"Il Compagno segreto" - Lunario letterario. Numero 5, ottobre  2003


Ogni scrittore, come ogni persona, ha le sue stelle d’orientamento, e a sua volta è stella (danzante?) per altri. 

Proviamo a segnalarne qualcuna

 

Per "Interviste impossibili"  di Giorgio Manganelli:


4. Parini

 


 

“Voi puzzate che è una meraviglia.”

(G. PARINI, Dialogo sopra la nobiltà)

 

Qualcuno legge Parini? Avrà, se gli va bene, un miliardesimo dei lettori delle povere prose di un… fate voi. - Eppure, scegliendo due per niente a caso, Arbasino e Zanzotto, c’è ancora chi ama il poeta capace del più corrosivo rococò!

Ma veniamo al dunque.

Mirabile prosetta quella del Dialogo sopra la nobiltà del 1757! Dove due morti, o per essere più precisi due cadaveri, parlano tra di loro essendo costretti nella stessa marcescente sepoltura. 

Del dialogo ora ci interessa più il contorno che il merito, dal messaggio inappuntabilmente egualitario (a un nobile boriosetto un poeta dice sul sangue le arterie e il resto le stesse cose già ammirate nel Mercante di Venezia: applausi umanitari sia per l’Abate che per il Bardo).

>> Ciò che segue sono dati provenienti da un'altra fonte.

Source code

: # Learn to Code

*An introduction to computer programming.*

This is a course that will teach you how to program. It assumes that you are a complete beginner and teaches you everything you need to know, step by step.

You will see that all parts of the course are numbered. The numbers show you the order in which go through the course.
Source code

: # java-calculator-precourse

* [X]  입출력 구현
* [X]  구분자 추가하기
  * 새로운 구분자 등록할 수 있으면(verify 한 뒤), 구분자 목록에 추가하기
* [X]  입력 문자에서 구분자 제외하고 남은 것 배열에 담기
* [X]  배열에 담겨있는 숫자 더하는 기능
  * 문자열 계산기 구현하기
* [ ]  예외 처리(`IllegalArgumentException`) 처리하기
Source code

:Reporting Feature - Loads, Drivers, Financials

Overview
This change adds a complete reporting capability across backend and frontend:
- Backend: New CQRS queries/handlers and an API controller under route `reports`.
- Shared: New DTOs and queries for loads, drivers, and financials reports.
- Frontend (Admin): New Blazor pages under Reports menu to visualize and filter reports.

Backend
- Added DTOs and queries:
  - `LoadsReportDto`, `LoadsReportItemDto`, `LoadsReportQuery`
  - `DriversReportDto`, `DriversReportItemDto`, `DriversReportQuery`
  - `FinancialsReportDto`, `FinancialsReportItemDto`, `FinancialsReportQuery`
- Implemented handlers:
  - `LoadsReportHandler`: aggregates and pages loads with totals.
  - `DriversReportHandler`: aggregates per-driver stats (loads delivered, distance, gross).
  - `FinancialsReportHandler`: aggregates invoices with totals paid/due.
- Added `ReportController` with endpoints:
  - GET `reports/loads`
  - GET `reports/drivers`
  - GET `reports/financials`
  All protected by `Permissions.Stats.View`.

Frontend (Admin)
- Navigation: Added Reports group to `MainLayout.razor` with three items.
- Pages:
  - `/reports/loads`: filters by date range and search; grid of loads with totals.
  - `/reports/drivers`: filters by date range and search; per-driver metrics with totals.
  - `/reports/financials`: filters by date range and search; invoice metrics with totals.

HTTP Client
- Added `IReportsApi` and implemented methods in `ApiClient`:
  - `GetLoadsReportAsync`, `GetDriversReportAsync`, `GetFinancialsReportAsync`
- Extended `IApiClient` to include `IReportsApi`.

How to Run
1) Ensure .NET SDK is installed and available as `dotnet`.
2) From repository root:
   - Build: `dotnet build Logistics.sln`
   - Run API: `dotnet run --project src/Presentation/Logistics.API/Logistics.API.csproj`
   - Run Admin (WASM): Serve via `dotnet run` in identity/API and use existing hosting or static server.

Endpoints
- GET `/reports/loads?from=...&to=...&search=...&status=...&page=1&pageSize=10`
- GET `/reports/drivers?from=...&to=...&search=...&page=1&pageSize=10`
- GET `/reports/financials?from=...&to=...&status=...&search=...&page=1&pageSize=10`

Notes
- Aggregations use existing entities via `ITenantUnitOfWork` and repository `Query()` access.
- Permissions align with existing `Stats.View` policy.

A noi interessa la variante – da cui perfino l’anarchico Manganelli rifugge – di due defunti che possono parlarsi solo finché dotati di cadavere. Nella precaria condizione di salma, stadio presto perituro dell’entropia umana nel suo trascolorare dall’essere al nulla, il tempo della chiacchera oltetombale è quello che occorre a topi e vermi per il ghiotto spolpamento dei dialoganti: 

“Or via, poiché qui non ci resta altro che fare infino a tanto che questi vermi abbiano finito di rosicarci, io voglio pur darti retta…”

Come in un Beckett contaminato dal gotico più imbarazzante, i due cadaveri ciarlano giusto per ingannare il tempo della loro disfazione: “Io non posso oggimai più dir motto, conciossiaché i miei polmoni cominciano a sdrucirsi, e la lingua a corrompersi”.

Nel dialogo gnomicamente nobilitato di Parini, cerchiamo morbosi solo le delizie macabre: “Io non so chi mi tenesse dal batterti attraverso del ceffo questa trippa ch’ora m’esce del bellico che infradicia”. 

In fondo, il manganelliano Edgard Allan Poe non ha inventato nulla.